I wanted to know what our emergency response looked like to him, compared with Haiti’s tragic history of ill-preparedness. Some of our TV storm coverage was so bad I had to turn it off.
On the Weather Channel, for instance, a meteorologist stood in a drizzle calling passersby “stupid” for not evacuating the area. A hurricane tracking map showed the storm swirling over a beach while on a split screen some kids were playing under partly cloudy skies.
The grandiosity in the face of nature’s unpredictability and the incongruity of being told one thing about the weather and seeing something else on the TV screen made me take the warnings with a grain of salt.
Sure enough Jasmin, who was in Haiti for a retreat in January 2010 when a devastating quake struck, had a different view.
“In my country, the government tells us that hurricane season is here and we need to get ready,” he said. “But what day to get ready for, many people don’t always know. If you don’t have a radio or electricity, and many do not, you just have to look at the sky, at the moon and sun, to see if it’s going to be a beautiful day or a bad day.”
By the time the conversation ended, my grumbling had turned to gratitude. Not just because our country can afford the latest in forecasting gadgetry. It was more because of how Jasmin saw us — an American people rich in spirit. A nation that not only tries to prevent disaster, but goes all out to help those affected.
A call to the American Red Cross helped me to make his point. In the aftermath of the earthquake in Haiti last year, the organization raised $480 million for the relief effort.

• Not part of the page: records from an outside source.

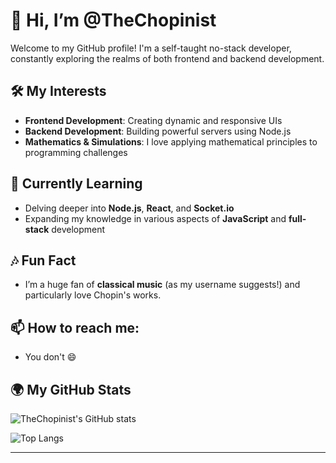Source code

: # 👋 Hi, I’m @TheChopinist

Welcome to my GitHub profile! I'm a self-taught no-stack developer, constantly exploring the realms of both frontend and backend development.

## 🛠️ My Interests
- **Frontend Development**: Creating dynamic and responsive UIs
- **Backend Development**: Building powerful servers using Node.js
- **Mathematics & Simulations**: I love applying mathematical principles to programming challenges

## 🌱 Currently Learning
- Delving deeper into **Node.js**, **React**, and **Socket.io**
- Expanding my knowledge in various aspects of **JavaScript** and **full-stack** development

## 🎶 Fun Fact
- I’m a huge fan of **classical music** (as my username suggests!) and particularly love Chopin's works.

## 📫 How to reach me: 
- You don't 😄

## 🌍 My GitHub Stats

![TheChopinist's GitHub stats](https://github-readme-stats.vercel.app/api?username=TheChopinist&show_icons=true&theme=radical)

![Top Langs](https://github-readme-stats.vercel.app/api/top-langs/?username=TheChopinist&layout=compact&theme=radical)

---
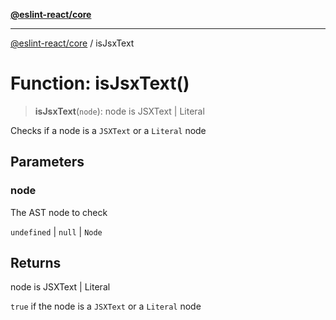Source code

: [**@eslint-react/core**](../README.md)

***

[@eslint-react/core](../README.md) / isJsxText

# Function: isJsxText()

> **isJsxText**(`node`): node is JSXText \| Literal

Checks if a node is a `JSXText` or a `Literal` node

## Parameters

### node

The AST node to check

`undefined` | `null` | `Node`

## Returns

node is JSXText \| Literal

`true` if the node is a `JSXText` or a `Literal` node
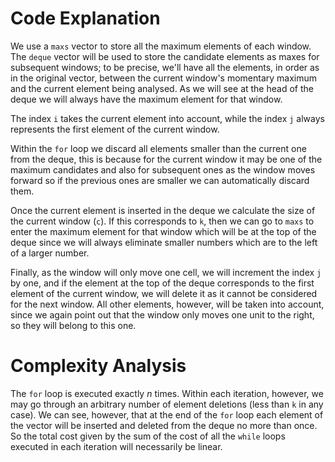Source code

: # Code Explanation

We use a `maxs` vector to store all the maximum elements of each window. The `deque` vector will be used to store the candidate elements as maxes for subsequent windows; to be precise, we'll have all the elements, in order as in the original vector, between the current window's momentary maximum and the current element being analysed. As we will see at the head of the deque we will always have the maximum element for that window.

The index `i` takes the current element into account, while the index `j` always represents the first element of the current window.

Within the `for` loop we discard all elements smaller than the current one from the deque, this is because for the current window it may be one of the maximum candidates and also for subsequent ones as the window moves forward so if the previous ones are smaller we can automatically discard them.

Once the current element is inserted in the deque we calculate the size of the current window (`c`). If this corresponds to `k`, then we can go to `maxs` to enter the maximum element for that window which will be at the top of the deque since we will always eliminate smaller numbers which are to the left of a larger number.

Finally, as the window will only move one cell, we will increment the index `j` by one, and if the element at the top of the deque corresponds to the first element of the current window, we will delete it as it cannot be considered for the next window. All other elements, however, will be taken into account, since we again point out that the window only moves one unit to the right, so they will belong to this one.

# Complexity Analysis

The `for` loop is executed exactly $n$ times. Within each iteration, however, we may go through an arbitrary number of element deletions (less than `k` in any case). We can see, however, that at the end of the `for` loop each element of the vector will be inserted and deleted from the deque no more than once. So the total cost given by the sum of the cost of all the `while` loops executed in each iteration will necessarily be linear.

“About $32 million of that came from $10 contributions that people texted in on their cellphones,” Suzy DeFrancis, a Red Cross spokeswoman, told me. “The American people have great compassion for Haiti and they respond to human need anywhere in the world.”
The organization continues helping residents of Joplin, Mo., and other cities in the Midwest and South that were hit recently by a spate of deadly tornadoes. It’s still providing shelters for people displaced by the floods in Minot, N.D., in June, too. Against this backdrop of American love and charity, the Republican-led effort in Congress to cut funding for the Federal Emergency Management Agency is most unseemly, if not outright obscene.
“Volunteers from all over the country are coming east to help with the cleanup from Hurricane Irene,” the Red Cross’s Anne Marie Borrego told me.
And they are still helping in Haiti.
In the Washington area last week, we experienced an earthquake that registered 5.8, but not a single life was lost because of it. Haiti gets hit with a 7.0-magnitude earthquake, which is much bigger than the one here, and enough people to fill three large football stadiums vanish.
To this day, Haiti’s emergency broadcast system relies too heavily on word of mouth.
“I get the sense that the American people really see life as precious, and the 38 people who died during Hurricane Irene will be mourned and remembered,” Jasmin said. “Unfortunately, it’s hard to talk this way about my country. I was there last year during the earthquake, and seeing 300,000 people die in this disaster, knowing that our government could have done more to prevent it, it’s painful to see how we don’t care so much about life.”
Those who suffered through Hurricane Katrina in 2005 might take issue with Jasmin’s rosy view of our preparedness. But there’s little doubt that memories of that deadly storm strengthened our resolve to save lives this time.
From Jasmin’s perspective, you might even conclude that those hysterical meteorologists were just showing how much they cared.